KnigaRead.com/

Виктор Сидоров - Я хочу жить

На нашем сайте KnigaRead.com Вы можете абсолютно бесплатно читать книгу онлайн Виктор Сидоров, "Я хочу жить" бесплатно, без регистрации.
Перейти на страницу:

— Здравствуй, Саша…

— Лена?!

Я так удивился, что про боль забыл, и испугался почему-то.

— Ты тоже заболела?

Лена чуть-чуть улыбнулась, отрицательно покачала головой.

— Боков сказал: «Саньша занедужил, стонет…» Я и поехала проведать. Тебе очень плохо, да?

Черт бы побрал этого Ваньку с его языком!

— Врет он. Стонать не с чего. Пройдет…

Лена внимательно посмотрела на меня.
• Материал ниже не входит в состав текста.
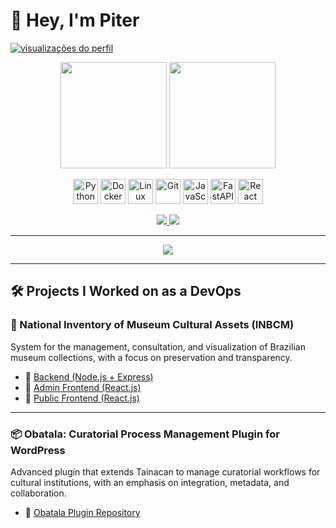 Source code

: <h1 align="left">👋 Hey, I'm Piter </h1>

<p align="left">
  <a href="https://github.com/nwdpiter">
    <img src="https://komarev.com/ghpvc/?username=nwdpiter&style=flat-square&color=blue" alt="visualizações do perfil">
  </a>
</p>

<p align="center">
  <img height="170" src="https://github-readme-stats.vercel.app/api?username=nwdpiter&show_icons=true&theme=radical&count_private=true&hide=stars"/>
  <img height="170" src="https://github-readme-stats.vercel.app/api/top-langs/?username=nwdpiter&layout=compact&theme=radical"/>
</p>


<p align="center">
  <img src="https://cdn.jsdelivr.net/gh/devicons/devicon/icons/python/python-original.svg" width="40" title="Python"/>
  <img src="https://cdn.jsdelivr.net/gh/devicons/devicon/icons/docker/docker-original.svg" width="40" title="Docker"/>
  <img src="https://cdn.jsdelivr.net/gh/devicons/devicon/icons/linux/linux-original.svg" width="40" title="Linux"/>
  <img src="https://cdn.jsdelivr.net/gh/devicons/devicon/icons/git/git-original.svg" width="40" title="Git"/>
  <img src="https://cdn.jsdelivr.net/gh/devicons/devicon/icons/javascript/javascript-original.svg" width="40" title="JavaScript"/>
  <img src="https://cdn.jsdelivr.net/gh/devicons/devicon/icons/fastapi/fastapi-original.svg" width="40" title="FastAPI"/>
  <img src="https://cdn.jsdelivr.net/gh/devicons/devicon/icons/react/react-original.svg" width="40" title="React"/>
</p>

<p align="center">
  <a href="https://www.linkedin.com/in/pedrofelipe-" target="_blank">
    <img src="https://img.shields.io/badge/-LinkedIn-0e76a8?style=for-the-badge&logo=linkedin&logoColor=white"/>
  </a>
  <a href="mailto:pedro.felipe11@hotmail.com">
    <img src="https://img.shields.io/badge/-Email-D14836?style=for-the-badge&logo=gmail&logoColor=white"/>
  </a>
</p>

---

<p align="center">
  <img src="https://github-readme-streak-stats.herokuapp.com/?user=nwdpiter&theme=radical" />
</p>

---
## 🛠️ Projects I Worked on as a DevOps

### 🎨 National Inventory of Museum Cultural Assets (INBCM)
System for the management, consultation, and visualization of Brazilian museum collections, with a focus on preservation and transparency.

- 🔗 [Backend (Node.js + Express)](https://github.com/Nocs-lab/inbcm-backend.git)
- 🔗 [Admin Frontend (React.js)](https://github.com/Nocs-lab/inbcm-admin-frontend.git)
- 🔗 [Public Frontend (React.js)](https://github.com/Nocs-lab/inbcm-public-frontend.git)

---

### 📦 Obatala: Curatorial Process Management Plugin for WordPress
Advanced plugin that extends Tainacan to manage curatorial workflows for cultural institutions, with an emphasis on integration, metadata, and collaboration.

- 🔗 [Obatala Plugin Repository](https://github.com/Nocs-lab/Obatala.git)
Ничего не сказала, только покачала головой.

— Правда, правда. Зря ты уехала: не каждый день к нам летчики приходят, да еще с концертом…

Лена снова ничего не ответила. А я вдруг покраснел и растерял все слова. Перед глазами почему-то всплыло Фимочкино лицо с его тонкой улыбочкой. Вот теперь раздолье ему будет почесать язык. Досада взяла: — Ну чего смотришь, будто не видела.
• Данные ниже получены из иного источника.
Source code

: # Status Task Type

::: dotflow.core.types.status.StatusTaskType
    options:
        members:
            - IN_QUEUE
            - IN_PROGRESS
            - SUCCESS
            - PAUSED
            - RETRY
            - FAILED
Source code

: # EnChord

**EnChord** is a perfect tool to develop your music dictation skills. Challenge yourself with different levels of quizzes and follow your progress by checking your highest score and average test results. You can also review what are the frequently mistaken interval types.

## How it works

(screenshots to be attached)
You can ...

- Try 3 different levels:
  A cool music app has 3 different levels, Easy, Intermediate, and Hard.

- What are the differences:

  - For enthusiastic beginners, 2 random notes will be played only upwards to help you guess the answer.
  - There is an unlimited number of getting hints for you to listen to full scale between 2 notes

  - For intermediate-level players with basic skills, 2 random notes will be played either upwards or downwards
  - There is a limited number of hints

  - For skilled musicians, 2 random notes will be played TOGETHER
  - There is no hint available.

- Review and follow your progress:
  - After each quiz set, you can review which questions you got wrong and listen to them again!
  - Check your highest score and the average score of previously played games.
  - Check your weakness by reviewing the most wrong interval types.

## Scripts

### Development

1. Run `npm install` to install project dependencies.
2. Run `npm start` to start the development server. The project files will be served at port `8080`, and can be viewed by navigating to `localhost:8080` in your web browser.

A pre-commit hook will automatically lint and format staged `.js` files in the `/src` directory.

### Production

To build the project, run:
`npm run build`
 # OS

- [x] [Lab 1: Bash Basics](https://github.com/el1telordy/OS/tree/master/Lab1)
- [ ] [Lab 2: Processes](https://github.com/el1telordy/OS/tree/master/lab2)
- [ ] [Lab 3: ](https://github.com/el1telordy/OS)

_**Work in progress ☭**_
— А я и в самом деле тебя так близко не видела. Глаза, как у кошки: зеленые.

— А уши? Как у осла, да?

Лена засмеялась и стала той прежней, какой я ее знаю. И почему-то мне сразу полегчало и даже радостно сделалось.

— Молодец ты, Лена!

— Это почему же?

— Приехала.

— Вот подвиг!

— Ну, не испугалась, что засмеют.

— Засмеют? За то, что больного товарища решила проведать?

Я снова смутился.

— Да нет, я не про то… Не за то, что… а просто…

Лена оторвала голову от подушки.

— Скажи правду: сильно болит?

— Да нет же, нет! — чуть ли не закричал я. — Наслушалась Ванькиной болтовни…

Я увидел у нее книгу возле подушки, спросил, чтобы переменить разговор:

— Интересная?

Лена поняла меня, ответила:

— «Вешние воды» Тургенева. Просто чудо. Ты знаешь, читаю и все время слезы на глазах.

Вот уже никак бы я не стал плакать от Тургенева! Помню, учили по литературе: «Тургенев был певцом дворянских гнезд, но очень тонко чувствовал новые влияния своего времени». Ну и пусть себе чувствовал. Что здесь интересного?

Я однажды взялся читать «Рудина», до половины не дочитал — бросил. Скукота, одни разговоры. А Лена читает, да еще «слезы на глазах». Чудная. Надо будет взять эти «Вешние воды» и почитать.

Потом Лена рассказала, что получила письмо от подруги, с которой вместе учились.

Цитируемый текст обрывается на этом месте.